In his confession, French told police he wanted to die and that he deserved death for what he did.
During closing arguments, defense attorney Melynda Cook Howard said prosecutors failed to prove that French killed Howe purposely and with prior calculation, which are needed to fit the aggravated murder charge. The defense has maintained that French went to Howe’s cottage to steal from her, not to kill her.
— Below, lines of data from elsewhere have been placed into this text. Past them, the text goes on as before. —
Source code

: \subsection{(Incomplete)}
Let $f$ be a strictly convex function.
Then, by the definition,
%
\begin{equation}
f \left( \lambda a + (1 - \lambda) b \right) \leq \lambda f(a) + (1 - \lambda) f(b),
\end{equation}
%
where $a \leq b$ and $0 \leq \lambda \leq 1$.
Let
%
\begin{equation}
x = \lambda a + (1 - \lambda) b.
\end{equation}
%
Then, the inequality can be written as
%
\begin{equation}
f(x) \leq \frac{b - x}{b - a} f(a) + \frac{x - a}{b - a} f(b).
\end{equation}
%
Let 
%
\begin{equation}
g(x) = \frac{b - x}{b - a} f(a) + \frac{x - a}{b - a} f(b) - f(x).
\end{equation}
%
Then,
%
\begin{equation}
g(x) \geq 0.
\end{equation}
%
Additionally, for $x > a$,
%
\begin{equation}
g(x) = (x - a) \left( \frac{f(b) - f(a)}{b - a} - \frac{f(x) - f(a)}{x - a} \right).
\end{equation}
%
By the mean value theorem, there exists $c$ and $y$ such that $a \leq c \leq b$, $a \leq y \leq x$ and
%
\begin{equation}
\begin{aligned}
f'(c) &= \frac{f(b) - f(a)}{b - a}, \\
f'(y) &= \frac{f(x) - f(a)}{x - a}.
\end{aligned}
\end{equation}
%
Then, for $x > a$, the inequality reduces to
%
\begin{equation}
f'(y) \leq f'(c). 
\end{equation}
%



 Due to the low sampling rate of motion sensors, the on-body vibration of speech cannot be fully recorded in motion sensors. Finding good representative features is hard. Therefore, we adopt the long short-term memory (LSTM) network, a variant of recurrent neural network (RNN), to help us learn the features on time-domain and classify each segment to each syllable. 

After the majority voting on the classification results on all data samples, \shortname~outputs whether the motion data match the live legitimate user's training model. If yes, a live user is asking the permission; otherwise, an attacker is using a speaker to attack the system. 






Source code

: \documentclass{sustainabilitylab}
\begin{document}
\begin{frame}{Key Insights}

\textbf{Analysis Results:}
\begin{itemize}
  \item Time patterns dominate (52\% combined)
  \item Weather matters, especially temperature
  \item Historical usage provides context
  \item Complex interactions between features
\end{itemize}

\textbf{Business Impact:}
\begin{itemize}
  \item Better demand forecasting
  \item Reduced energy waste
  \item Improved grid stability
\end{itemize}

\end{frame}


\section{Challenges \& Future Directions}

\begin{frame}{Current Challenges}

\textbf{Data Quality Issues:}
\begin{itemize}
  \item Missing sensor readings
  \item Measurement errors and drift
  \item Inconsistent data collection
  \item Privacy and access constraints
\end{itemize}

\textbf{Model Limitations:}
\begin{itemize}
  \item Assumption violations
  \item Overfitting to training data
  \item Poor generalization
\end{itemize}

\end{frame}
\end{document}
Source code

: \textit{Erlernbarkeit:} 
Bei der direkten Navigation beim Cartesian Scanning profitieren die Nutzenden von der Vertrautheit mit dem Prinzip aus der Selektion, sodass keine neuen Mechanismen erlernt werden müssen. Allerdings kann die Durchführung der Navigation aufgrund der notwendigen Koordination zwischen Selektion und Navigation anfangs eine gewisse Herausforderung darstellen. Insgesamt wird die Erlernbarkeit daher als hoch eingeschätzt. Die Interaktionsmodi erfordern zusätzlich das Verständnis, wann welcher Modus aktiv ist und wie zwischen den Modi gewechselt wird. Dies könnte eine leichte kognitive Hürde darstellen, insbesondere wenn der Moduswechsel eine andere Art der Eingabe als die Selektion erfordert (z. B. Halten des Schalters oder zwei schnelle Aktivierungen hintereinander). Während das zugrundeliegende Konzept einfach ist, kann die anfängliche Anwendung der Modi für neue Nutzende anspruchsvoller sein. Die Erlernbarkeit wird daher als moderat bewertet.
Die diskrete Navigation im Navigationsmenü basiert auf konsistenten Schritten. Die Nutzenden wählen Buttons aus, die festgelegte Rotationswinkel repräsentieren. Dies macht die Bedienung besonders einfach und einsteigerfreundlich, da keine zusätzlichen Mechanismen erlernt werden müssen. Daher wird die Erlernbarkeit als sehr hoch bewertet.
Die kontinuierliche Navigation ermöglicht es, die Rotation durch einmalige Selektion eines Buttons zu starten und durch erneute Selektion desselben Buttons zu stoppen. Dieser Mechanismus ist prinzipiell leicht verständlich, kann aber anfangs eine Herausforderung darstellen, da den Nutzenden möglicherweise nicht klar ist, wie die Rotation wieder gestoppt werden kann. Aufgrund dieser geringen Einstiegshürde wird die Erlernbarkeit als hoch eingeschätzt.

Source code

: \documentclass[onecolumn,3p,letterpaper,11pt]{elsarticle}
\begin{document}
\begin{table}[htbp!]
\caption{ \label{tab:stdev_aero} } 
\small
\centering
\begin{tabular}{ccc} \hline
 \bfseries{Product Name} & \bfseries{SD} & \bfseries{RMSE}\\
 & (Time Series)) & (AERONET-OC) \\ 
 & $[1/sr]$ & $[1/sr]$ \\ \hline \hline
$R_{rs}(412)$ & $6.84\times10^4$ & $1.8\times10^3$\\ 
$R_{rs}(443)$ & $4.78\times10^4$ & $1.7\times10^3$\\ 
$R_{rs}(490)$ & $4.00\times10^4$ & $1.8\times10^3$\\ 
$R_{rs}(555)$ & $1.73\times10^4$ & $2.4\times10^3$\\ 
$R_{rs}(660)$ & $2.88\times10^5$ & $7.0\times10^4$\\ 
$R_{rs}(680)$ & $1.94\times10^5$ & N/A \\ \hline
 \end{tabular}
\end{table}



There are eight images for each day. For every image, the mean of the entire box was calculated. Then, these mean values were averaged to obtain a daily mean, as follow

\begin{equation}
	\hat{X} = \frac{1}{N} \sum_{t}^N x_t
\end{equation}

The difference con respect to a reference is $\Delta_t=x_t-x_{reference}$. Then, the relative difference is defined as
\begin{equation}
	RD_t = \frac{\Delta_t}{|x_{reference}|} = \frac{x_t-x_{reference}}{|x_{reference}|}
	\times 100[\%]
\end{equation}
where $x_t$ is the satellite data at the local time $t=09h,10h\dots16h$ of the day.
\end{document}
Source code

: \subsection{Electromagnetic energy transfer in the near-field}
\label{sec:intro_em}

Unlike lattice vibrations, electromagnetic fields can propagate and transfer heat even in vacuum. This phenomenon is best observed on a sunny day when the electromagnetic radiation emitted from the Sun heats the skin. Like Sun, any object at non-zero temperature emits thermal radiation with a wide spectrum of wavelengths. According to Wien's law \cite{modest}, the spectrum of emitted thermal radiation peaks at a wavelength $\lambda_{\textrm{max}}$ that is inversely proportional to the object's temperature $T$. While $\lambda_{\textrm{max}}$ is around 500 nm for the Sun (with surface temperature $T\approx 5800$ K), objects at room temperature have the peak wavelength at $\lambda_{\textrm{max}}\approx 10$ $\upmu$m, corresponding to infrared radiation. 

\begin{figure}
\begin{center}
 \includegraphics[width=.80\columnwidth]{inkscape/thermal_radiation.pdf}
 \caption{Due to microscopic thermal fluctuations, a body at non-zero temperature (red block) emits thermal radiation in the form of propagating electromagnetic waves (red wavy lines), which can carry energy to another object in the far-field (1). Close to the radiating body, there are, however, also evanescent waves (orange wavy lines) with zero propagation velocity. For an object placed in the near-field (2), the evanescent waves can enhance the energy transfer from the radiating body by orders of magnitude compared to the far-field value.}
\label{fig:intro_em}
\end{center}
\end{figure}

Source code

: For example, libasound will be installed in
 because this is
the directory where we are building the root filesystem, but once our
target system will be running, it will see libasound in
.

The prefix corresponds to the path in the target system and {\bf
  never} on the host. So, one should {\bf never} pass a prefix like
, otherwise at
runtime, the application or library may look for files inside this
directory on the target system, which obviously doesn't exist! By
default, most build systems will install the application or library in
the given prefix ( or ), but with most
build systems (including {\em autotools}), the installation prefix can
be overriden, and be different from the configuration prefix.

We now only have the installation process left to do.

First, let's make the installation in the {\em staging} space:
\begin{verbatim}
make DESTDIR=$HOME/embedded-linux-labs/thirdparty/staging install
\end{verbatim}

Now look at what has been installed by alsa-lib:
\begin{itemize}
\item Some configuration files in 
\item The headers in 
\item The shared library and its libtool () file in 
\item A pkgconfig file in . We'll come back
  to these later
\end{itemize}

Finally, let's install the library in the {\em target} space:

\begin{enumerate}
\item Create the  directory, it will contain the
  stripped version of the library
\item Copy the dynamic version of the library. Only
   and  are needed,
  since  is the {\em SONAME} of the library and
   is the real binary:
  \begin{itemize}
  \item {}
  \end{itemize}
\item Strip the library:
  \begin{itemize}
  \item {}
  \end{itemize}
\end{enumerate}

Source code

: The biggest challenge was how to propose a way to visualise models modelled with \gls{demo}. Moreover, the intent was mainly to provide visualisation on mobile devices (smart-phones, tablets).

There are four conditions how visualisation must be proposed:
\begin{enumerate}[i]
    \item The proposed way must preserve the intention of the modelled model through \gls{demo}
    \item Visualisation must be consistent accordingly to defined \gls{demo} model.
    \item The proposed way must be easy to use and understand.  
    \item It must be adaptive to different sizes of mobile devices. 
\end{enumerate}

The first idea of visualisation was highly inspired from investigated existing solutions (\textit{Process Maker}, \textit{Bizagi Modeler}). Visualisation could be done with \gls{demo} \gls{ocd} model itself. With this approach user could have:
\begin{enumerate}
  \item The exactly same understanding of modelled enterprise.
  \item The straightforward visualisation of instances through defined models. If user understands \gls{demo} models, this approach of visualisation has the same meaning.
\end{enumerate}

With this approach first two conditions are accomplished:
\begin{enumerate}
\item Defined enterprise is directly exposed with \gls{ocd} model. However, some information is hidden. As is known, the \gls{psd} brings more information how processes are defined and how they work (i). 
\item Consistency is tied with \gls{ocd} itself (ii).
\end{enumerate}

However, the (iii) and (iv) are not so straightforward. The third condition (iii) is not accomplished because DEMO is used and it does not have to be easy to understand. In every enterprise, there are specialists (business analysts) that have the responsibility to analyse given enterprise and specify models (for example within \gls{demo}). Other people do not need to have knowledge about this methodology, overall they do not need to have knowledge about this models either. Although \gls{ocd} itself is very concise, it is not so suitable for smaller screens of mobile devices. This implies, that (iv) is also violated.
She said French came to Ohio in October 2012 to visit his sister and son and murder was not on his mind.
“Danny told the truth,” Cook said. “He didn’t drive from Kentucky on the 20th of October with the purpose to commit murder.”
MORE: Jurors hear Daniel French confess to Barbara Howe’s confession
Prosecutor Michael Gmoser said in his closing statement that after scamming his way into Howe’s home by telling her he needed to repair her medical alarm system, he had to revert to a plan B when Howe would not go down after being shocked with a stun gun.
“He took that stun gun and he hit her with it, but she didn’t go down. She didn’t go quietly into the night. He had to kill her,” Gmoser said, adding that Howe was still alive when he placed her in the crawl space of her home and came back later to slit her throat.
“Isn’t that prior calculation and design,” Assistant Prosecutor Brad Burress told the jury during closing arguments. “You cannot slit someone’s throat four times and say you thought she was dead.”